- What needs to be done: Leaving the pictures aside, transcribe every line below exactly.

[Records excerpted from a collection]
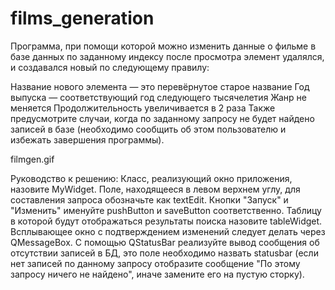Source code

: # films_generation
Программа, при помощи которой можно изменить данные о фильме в базе данных
по заданному индексу после просмотра элемент удалялся, и создавался новый по следующему правилу:

Название нового элемента — это перевёрнутое старое название
Год выпуска — соответствующий год следующего тысячелетия
Жанр не меняется
Продолжительность увеличивается в 2 раза
Также предусмотрите случаи, когда по заданному запросу не будет найдено записей в базе (необходимо сообщить об этом пользователю и избежать завершения программы).

filmgen.gif

Руководство к решению:
Класс, реализующий окно приложения, назовите MyWidget. Поле, находящееся в левом верхнем углу, для составления запроса обозначьте как textEdit. Кнопки "Запуск" и "Изменить" именуйте pushButton и saveButton соответственно. Таблицу в которой будут отображаться результаты поиска назовите tableWidget. Всплывающее окно с подтверждением изменений следует делать через QMessageBox. С помощью QStatusBar реализуйте вывод сообщения об отсутствии записей в БД, это поле необходимо назвать statusbar (если нет записей по данному запросу отобразите сообщение "По этому запросу ничего не найдено", иначе замените его на пустую сторку).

- Written response:
Source code

: # films_generation
Программа, при помощи которой можно изменить данные о фильме в базе данных
по заданному индексу после просмотра элемент удалялся, и создавался новый по следующему правилу:

Название нового элемента — это перевёрнутое старое название
Год выпуска — соответствующий год следующего тысячелетия
Жанр не меняется
Продолжительность увеличивается в 2 раза
Также предусмотрите случаи, когда по заданному запросу не будет найдено записей в базе (необходимо сообщить об этом пользователю и избежать завершения программы).

filmgen.gif

Руководство к решению:
Класс, реализующий окно приложения, назовите MyWidget. Поле, находящееся в левом верхнем углу, для составления запроса обозначьте как textEdit. Кнопки "Запуск" и "Изменить" именуйте pushButton и saveButton соответственно. Таблицу в которой будут отображаться результаты поиска назовите tableWidget. Всплывающее окно с подтверждением изменений следует делать через QMessageBox. С помощью QStatusBar реализуйте вывод сообщения об отсутствии записей в БД, это поле необходимо назвать statusbar (если нет записей по данному запросу отобразите сообщение "По этому запросу ничего не найдено", иначе замените его на пустую сторку).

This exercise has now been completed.